### Problem to work on
Please repeat the data shown below, word for word.

BEGIN

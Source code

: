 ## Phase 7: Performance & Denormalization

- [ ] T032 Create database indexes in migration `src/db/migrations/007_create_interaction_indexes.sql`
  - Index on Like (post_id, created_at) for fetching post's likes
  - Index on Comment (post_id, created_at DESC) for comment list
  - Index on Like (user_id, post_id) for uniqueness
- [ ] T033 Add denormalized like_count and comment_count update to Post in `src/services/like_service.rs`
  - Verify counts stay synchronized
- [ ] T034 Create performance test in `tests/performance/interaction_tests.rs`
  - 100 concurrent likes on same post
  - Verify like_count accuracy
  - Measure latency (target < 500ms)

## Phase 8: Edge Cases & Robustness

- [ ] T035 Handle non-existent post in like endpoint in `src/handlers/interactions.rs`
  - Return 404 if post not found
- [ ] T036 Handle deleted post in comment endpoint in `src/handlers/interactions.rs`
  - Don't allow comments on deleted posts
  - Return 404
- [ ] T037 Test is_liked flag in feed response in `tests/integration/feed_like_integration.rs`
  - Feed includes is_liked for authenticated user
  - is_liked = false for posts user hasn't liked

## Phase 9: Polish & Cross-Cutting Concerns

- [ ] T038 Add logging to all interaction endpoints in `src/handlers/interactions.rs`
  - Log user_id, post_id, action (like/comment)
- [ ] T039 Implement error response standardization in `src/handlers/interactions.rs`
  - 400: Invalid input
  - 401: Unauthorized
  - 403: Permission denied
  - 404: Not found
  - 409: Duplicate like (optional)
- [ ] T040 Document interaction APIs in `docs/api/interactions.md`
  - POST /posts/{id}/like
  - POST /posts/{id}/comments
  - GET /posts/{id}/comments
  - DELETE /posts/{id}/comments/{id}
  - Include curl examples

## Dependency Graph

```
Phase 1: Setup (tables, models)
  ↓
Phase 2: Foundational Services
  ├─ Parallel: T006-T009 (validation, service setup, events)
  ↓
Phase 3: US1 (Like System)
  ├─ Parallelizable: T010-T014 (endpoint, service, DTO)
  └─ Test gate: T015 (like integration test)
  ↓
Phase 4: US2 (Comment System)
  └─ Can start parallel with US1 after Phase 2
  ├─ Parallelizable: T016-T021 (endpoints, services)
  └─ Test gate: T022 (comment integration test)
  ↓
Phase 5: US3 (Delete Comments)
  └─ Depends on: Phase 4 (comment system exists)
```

END

### Task response
Source code

: ## Phase 7: Performance & Denormalization

- [ ] T032 Create database indexes in migration `src/db/migrations/007_create_interaction_indexes.sql`
  - Index on Like (post_id, created_at) for fetching post's likes
  - Index on Comment (post_id, created_at DESC) for comment list
  - Index on Like (user_id, post_id) for uniqueness
- [ ] T033 Add denormalized like_count and comment_count update to Post in `src/services/like_service.rs`
  - Verify counts stay synchronized
- [ ] T034 Create performance test in `tests/performance/interaction_tests.rs`
  - 100 concurrent likes on same post
  - Verify like_count accuracy
  - Measure latency (target < 500ms)

## Phase 8: Edge Cases & Robustness

- [ ] T035 Handle non-existent post in like endpoint in `src/handlers/interactions.rs`
  - Return 404 if post not found
- [ ] T036 Handle deleted post in comment endpoint in `src/handlers/interactions.rs`
  - Don't allow comments on deleted posts
  - Return 404
- [ ] T037 Test is_liked flag in feed response in `tests/integration/feed_like_integration.rs`
  - Feed includes is_liked for authenticated user
  - is_liked = false for posts user hasn't liked

## Phase 9: Polish & Cross-Cutting Concerns

- [ ] T038 Add logging to all interaction endpoints in `src/handlers/interactions.rs`
  - Log user_id, post_id, action (like/comment)
- [ ] T039 Implement error response standardization in `src/handlers/interactions.rs`
  - 400: Invalid input
  - 401: Unauthorized
  - 403: Permission denied
  - 404: Not found
  - 409: Duplicate like (optional)
- [ ] T040 Document interaction APIs in `docs/api/interactions.md`
  - POST /posts/{id}/like
  - POST /posts/{id}/comments
  - GET /posts/{id}/comments
  - DELETE /posts/{id}/comments/{id}
  - Include curl examples

## Dependency Graph

```
Phase 1: Setup (tables, models)
  ↓
Phase 2: Foundational Services
  ├─ Parallel: T006-T009 (validation, service setup, events)
  ↓
Phase 3: US1 (Like System)
  ├─ Parallelizable: T010-T014 (endpoint, service, DTO)
  └─ Test gate: T015 (like integration test)
  ↓
Phase 4: US2 (Comment System)
  └─ Can start parallel with US1 after Phase 2
  ├─ Parallelizable: T016-T021 (endpoints, services)
  └─ Test gate: T022 (comment integration test)
  ↓
Phase 5: US3 (Delete Comments)
  └─ Depends on: Phase 4 (comment system exists)
```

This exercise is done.